Dataset entries:
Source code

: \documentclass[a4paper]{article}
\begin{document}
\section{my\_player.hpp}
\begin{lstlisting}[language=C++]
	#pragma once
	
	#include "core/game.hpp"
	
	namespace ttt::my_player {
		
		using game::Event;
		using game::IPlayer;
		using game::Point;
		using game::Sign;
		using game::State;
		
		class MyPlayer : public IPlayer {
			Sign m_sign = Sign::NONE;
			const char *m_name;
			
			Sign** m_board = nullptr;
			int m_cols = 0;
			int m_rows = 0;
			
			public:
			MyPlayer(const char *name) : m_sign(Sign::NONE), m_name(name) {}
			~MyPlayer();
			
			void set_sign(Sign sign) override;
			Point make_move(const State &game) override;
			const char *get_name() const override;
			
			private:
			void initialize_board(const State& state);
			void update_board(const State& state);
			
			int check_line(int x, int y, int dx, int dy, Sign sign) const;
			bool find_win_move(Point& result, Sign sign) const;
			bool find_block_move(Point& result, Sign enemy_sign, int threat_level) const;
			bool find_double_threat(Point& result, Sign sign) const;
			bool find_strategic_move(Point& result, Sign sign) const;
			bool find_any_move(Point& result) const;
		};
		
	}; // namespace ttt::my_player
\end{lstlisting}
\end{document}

◆ What you need to do
None of the records may be omitted or altered when they are given again.

◆ Your solution
Source code

: \documentclass[a4paper]{article}
\begin{document}
\section{my\_player.hpp}
\begin{lstlisting}[language=C++]
	#pragma once
	
	#include "core/game.hpp"
	
	namespace ttt::my_player {
		
		using game::Event;
		using game::IPlayer;
		using game::Point;
		using game::Sign;
		using game::State;
		
		class MyPlayer : public IPlayer {
			Sign m_sign = Sign::NONE;
			const char *m_name;
			
			Sign** m_board = nullptr;
			int m_cols = 0;
			int m_rows = 0;
			
			public:
			MyPlayer(const char *name) : m_sign(Sign::NONE), m_name(name) {}
			~MyPlayer();
			
			void set_sign(Sign sign) override;
			Point make_move(const State &game) override;
			const char *get_name() const override;
			
			private:
			void initialize_board(const State& state);
			void update_board(const State& state);
			
			int check_line(int x, int y, int dx, int dy, Sign sign) const;
			bool find_win_move(Point& result, Sign sign) const;
			bool find_block_move(Point& result, Sign enemy_sign, int threat_level) const;
			bool find_double_threat(Point& result, Sign sign) const;
			bool find_strategic_move(Point& result, Sign sign) const;
			bool find_any_move(Point& result) const;
		};
		
	}; // namespace ttt::my_player
\end{lstlisting}
\end{document}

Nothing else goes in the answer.